_TASK OBJECTIVE_:
The answer must consist of the records below, repeated exactly.

_DATA SHOWN_:
____________

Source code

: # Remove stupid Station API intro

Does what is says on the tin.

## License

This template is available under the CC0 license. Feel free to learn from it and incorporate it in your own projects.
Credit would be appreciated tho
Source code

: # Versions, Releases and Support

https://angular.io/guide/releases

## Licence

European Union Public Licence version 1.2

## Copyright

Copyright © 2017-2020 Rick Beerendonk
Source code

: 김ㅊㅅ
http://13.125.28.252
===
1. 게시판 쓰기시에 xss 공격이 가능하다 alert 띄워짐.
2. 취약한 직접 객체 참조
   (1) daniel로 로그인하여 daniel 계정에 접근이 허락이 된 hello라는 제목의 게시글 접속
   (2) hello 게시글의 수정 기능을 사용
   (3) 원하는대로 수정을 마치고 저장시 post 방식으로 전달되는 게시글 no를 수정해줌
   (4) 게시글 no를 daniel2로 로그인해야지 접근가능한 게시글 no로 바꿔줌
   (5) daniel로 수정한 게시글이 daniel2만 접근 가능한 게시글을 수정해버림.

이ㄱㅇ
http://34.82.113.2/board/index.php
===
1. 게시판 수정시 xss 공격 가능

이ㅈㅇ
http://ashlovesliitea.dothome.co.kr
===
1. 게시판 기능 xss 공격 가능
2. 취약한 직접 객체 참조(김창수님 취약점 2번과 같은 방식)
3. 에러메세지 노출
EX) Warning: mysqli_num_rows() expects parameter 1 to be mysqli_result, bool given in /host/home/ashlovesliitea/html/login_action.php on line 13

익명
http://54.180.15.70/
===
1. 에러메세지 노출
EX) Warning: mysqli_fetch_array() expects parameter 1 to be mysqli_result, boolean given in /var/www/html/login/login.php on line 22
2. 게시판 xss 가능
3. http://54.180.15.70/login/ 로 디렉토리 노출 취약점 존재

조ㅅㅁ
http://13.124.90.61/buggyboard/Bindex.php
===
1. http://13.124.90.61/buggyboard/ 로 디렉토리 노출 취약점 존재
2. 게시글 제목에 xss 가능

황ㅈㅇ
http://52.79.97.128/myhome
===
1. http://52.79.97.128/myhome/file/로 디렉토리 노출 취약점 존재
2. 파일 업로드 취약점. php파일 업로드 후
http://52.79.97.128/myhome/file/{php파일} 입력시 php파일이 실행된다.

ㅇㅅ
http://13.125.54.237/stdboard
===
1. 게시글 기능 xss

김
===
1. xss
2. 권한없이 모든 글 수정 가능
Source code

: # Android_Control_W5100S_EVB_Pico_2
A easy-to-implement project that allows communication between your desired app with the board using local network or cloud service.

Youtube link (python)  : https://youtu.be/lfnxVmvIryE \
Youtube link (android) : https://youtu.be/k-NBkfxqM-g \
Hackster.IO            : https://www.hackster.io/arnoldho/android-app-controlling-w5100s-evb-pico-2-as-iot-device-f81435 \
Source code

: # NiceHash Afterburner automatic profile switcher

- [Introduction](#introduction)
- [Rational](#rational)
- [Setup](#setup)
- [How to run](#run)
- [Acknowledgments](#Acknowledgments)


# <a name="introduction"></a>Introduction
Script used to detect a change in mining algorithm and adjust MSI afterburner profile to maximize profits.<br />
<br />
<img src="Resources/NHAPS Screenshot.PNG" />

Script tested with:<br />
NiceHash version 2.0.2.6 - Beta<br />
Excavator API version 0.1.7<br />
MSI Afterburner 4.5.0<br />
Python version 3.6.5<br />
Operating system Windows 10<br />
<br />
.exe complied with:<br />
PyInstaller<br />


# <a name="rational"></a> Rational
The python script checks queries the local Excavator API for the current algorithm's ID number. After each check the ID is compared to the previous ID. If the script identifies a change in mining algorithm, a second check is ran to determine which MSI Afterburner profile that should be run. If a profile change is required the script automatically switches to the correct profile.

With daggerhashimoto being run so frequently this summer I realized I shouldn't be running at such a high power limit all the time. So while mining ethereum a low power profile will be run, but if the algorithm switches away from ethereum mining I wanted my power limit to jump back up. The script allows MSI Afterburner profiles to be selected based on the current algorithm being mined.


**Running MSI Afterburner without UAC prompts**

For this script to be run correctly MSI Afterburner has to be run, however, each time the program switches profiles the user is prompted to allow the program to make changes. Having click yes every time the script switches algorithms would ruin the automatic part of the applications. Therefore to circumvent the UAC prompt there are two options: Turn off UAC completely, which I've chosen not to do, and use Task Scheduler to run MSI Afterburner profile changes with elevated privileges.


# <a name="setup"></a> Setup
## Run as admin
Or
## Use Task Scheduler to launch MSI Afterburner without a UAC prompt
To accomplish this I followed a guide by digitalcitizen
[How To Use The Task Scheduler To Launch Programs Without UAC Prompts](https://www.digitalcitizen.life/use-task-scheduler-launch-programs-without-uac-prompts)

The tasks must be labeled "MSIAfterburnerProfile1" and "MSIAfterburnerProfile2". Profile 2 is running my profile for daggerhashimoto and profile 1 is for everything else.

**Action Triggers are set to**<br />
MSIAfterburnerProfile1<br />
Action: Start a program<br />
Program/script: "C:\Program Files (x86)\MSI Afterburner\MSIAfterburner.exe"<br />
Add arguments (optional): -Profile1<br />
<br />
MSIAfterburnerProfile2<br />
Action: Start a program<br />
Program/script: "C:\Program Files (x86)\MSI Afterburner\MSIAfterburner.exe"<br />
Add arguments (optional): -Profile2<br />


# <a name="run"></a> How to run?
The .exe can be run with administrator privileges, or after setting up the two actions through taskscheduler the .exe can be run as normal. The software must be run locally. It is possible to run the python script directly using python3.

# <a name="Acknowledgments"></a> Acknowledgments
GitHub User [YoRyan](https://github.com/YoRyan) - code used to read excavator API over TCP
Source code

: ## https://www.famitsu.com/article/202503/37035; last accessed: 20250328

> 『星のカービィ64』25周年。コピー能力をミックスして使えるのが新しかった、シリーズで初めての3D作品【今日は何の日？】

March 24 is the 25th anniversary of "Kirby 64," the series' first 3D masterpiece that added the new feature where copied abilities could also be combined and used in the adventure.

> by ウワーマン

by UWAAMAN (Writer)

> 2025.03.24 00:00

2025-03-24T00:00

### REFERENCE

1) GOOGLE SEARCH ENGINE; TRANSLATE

____________

_WRITTEN REPLY_:
Source code

: # Remove stupid Station API intro

Does what is says on the tin.

## License

This template is available under the CC0 license. Feel free to learn from it and incorporate it in your own projects.
Credit would be appreciated tho
Source code

: # Versions, Releases and Support

https://angular.io/guide/releases

## Licence

European Union Public Licence version 1.2

## Copyright

Copyright © 2017-2020 Rick Beerendonk
Source code

: 김ㅊㅅ
http://13.125.28.252
===
1. 게시판 쓰기시에 xss 공격이 가능하다 alert 띄워짐.
2. 취약한 직접 객체 참조
   (1) daniel로 로그인하여 daniel 계정에 접근이 허락이 된 hello라는 제목의 게시글 접속
   (2) hello 게시글의 수정 기능을 사용
   (3) 원하는대로 수정을 마치고 저장시 post 방식으로 전달되는 게시글 no를 수정해줌
   (4) 게시글 no를 daniel2로 로그인해야지 접근가능한 게시글 no로 바꿔줌
   (5) daniel로 수정한 게시글이 daniel2만 접근 가능한 게시글을 수정해버림.

이ㄱㅇ
http://34.82.113.2/board/index.php
===
1. 게시판 수정시 xss 공격 가능

이ㅈㅇ
http://ashlovesliitea.dothome.co.kr
===
1. 게시판 기능 xss 공격 가능
2. 취약한 직접 객체 참조(김창수님 취약점 2번과 같은 방식)
3. 에러메세지 노출
EX) Warning: mysqli_num_rows() expects parameter 1 to be mysqli_result, bool given in /host/home/ashlovesliitea/html/login_action.php on line 13

익명
http://54.180.15.70/
===
1. 에러메세지 노출
EX) Warning: mysqli_fetch_array() expects parameter 1 to be mysqli_result, boolean given in /var/www/html/login/login.php on line 22
2. 게시판 xss 가능
3. http://54.180.15.70/login/ 로 디렉토리 노출 취약점 존재

조ㅅㅁ
http://13.124.90.61/buggyboard/Bindex.php
===
1. http://13.124.90.61/buggyboard/ 로 디렉토리 노출 취약점 존재
2. 게시글 제목에 xss 가능

황ㅈㅇ
http://52.79.97.128/myhome
===
1. http://52.79.97.128/myhome/file/로 디렉토리 노출 취약점 존재
2. 파일 업로드 취약점. php파일 업로드 후
http://52.79.97.128/myhome/file/{php파일} 입력시 php파일이 실행된다.

ㅇㅅ
http://13.125.54.237/stdboard
===
1. 게시글 기능 xss

김
===
1. xss
2. 권한없이 모든 글 수정 가능
Source code

: # Android_Control_W5100S_EVB_Pico_2
A easy-to-implement project that allows communication between your desired app with the board using local network or cloud service.

Youtube link (python)  : https://youtu.be/lfnxVmvIryE \
Youtube link (android) : https://youtu.be/k-NBkfxqM-g \
Hackster.IO            : https://www.hackster.io/arnoldho/android-app-controlling-w5100s-evb-pico-2-as-iot-device-f81435 \
Source code

: # NiceHash Afterburner automatic profile switcher

- [Introduction](#introduction)
- [Rational](#rational)
- [Setup](#setup)
- [How to run](#run)
- [Acknowledgments](#Acknowledgments)


# <a name="introduction"></a>Introduction
Script used to detect a change in mining algorithm and adjust MSI afterburner profile to maximize profits.<br />
<br />
<img src="Resources/NHAPS Screenshot.PNG" />

Script tested with:<br />
NiceHash version 2.0.2.6 - Beta<br />
Excavator API version 0.1.7<br />
MSI Afterburner 4.5.0<br />
Python version 3.6.5<br />
Operating system Windows 10<br />
<br />
.exe complied with:<br />
PyInstaller<br />


# <a name="rational"></a> Rational
The python script checks queries the local Excavator API for the current algorithm's ID number. After each check the ID is compared to the previous ID. If the script identifies a change in mining algorithm, a second check is ran to determine which MSI Afterburner profile that should be run. If a profile change is required the script automatically switches to the correct profile.

With daggerhashimoto being run so frequently this summer I realized I shouldn't be running at such a high power limit all the time. So while mining ethereum a low power profile will be run, but if the algorithm switches away from ethereum mining I wanted my power limit to jump back up. The script allows MSI Afterburner profiles to be selected based on the current algorithm being mined.


**Running MSI Afterburner without UAC prompts**

For this script to be run correctly MSI Afterburner has to be run, however, each time the program switches profiles the user is prompted to allow the program to make changes. Having click yes every time the script switches algorithms would ruin the automatic part of the applications. Therefore to circumvent the UAC prompt there are two options: Turn off UAC completely, which I've chosen not to do, and use Task Scheduler to run MSI Afterburner profile changes with elevated privileges.


# <a name="setup"></a> Setup
## Run as admin
Or
## Use Task Scheduler to launch MSI Afterburner without a UAC prompt
To accomplish this I followed a guide by digitalcitizen
[How To Use The Task Scheduler To Launch Programs Without UAC Prompts](https://www.digitalcitizen.life/use-task-scheduler-launch-programs-without-uac-prompts)

The tasks must be labeled "MSIAfterburnerProfile1" and "MSIAfterburnerProfile2". Profile 2 is running my profile for daggerhashimoto and profile 1 is for everything else.

**Action Triggers are set to**<br />
MSIAfterburnerProfile1<br />
Action: Start a program<br />
Program/script: "C:\Program Files (x86)\MSI Afterburner\MSIAfterburner.exe"<br />
Add arguments (optional): -Profile1<br />
<br />
MSIAfterburnerProfile2<br />
Action: Start a program<br />
Program/script: "C:\Program Files (x86)\MSI Afterburner\MSIAfterburner.exe"<br />
Add arguments (optional): -Profile2<br />


# <a name="run"></a> How to run?
The .exe can be run with administrator privileges, or after setting up the two actions through taskscheduler the .exe can be run as normal. The software must be run locally. It is possible to run the python script directly using python3.

# <a name="Acknowledgments"></a> Acknowledgments
GitHub User [YoRyan](https://github.com/YoRyan) - code used to read excavator API over TCP
Source code

: ## https://www.famitsu.com/article/202503/37035; last accessed: 20250328

> 『星のカービィ64』25周年。コピー能力をミックスして使えるのが新しかった、シリーズで初めての3D作品【今日は何の日？】

March 24 is the 25th anniversary of "Kirby 64," the series' first 3D masterpiece that added the new feature where copied abilities could also be combined and used in the adventure.

> by ウワーマン

by UWAAMAN (Writer)

> 2025.03.24 00:00

2025-03-24T00:00

### REFERENCE

1) GOOGLE SEARCH ENGINE; TRANSLATE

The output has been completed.